=== Section Start ===

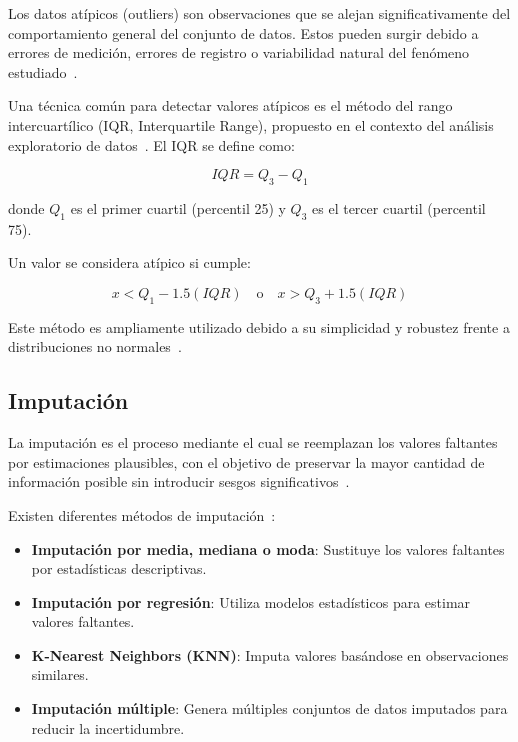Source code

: \documentclass[12pt]{article}
\begin{document}
Los datos atípicos (outliers) son observaciones que se alejan significativamente del comportamiento general del conjunto de datos. Estos pueden surgir debido a errores de medición, errores de registro o variabilidad natural del fenómeno estudiado~\cite{tukey1977exploratory}.

Una técnica común para detectar valores atípicos es el método del rango intercuartílico (IQR, Interquartile Range), propuesto en el contexto del análisis exploratorio de datos~\cite{tukey1977exploratory}. El IQR se define como:

\begin{equation}
IQR = Q_3 - Q_1
\end{equation}

donde $Q_1$ es el primer cuartil (percentil 25) y $Q_3$ es el tercer cuartil (percentil 75).

Un valor se considera atípico si cumple:

\begin{equation}
x < Q_1 - 1.5(IQR) \quad \text{o} \quad x > Q_3 + 1.5(IQR)
\end{equation}

Este método es ampliamente utilizado debido a su simplicidad y robustez frente a distribuciones no normales~\cite{han2011data}.
\subsection{Imputación}

La imputación es el proceso mediante el cual se reemplazan los valores faltantes por estimaciones plausibles, con el objetivo de preservar la mayor cantidad de información posible sin introducir sesgos significativos~\cite{little2019missing}.

Existen diferentes métodos de imputación~\cite{hastie2009elements, james2021introduction}:

\begin{itemize}
    \item \textbf{Imputación por media, mediana o moda}: Sustituye los valores faltantes por estadísticas descriptivas.
    \item \textbf{Imputación por regresión}: Utiliza modelos estadísticos para estimar valores faltantes.
    \item \textbf{K-Nearest Neighbors (KNN)}: Imputa valores basándose en observaciones similares.
    \item \textbf{Imputación múltiple}: Genera múltiples conjuntos de datos imputados para reducir la incertidumbre.
\end{itemize}
\end{document}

=== Section End ===

■ **Task objective**
Give back exactly the lines beginning at the one with "Existen diferentes métodos" and ending at the final line of the material; both boundary lines belong in it.

■ **Exercise result**
Existen diferentes métodos de imputación~\cite{hastie2009elements, james2021introduction}:

\begin{itemize}
    \item \textbf{Imputación por media, mediana o moda}: Sustituye los valores faltantes por estadísticas descriptivas.
    \item \textbf{Imputación por regresión}: Utiliza modelos estadísticos para estimar valores faltantes.
    \item \textbf{K-Nearest Neighbors (KNN)}: Imputa valores basándose en observaciones similares.
    \item \textbf{Imputación múltiple}: Genera múltiples conjuntos de datos imputados para reducir la incertidumbre.
\end{itemize}
\end{document}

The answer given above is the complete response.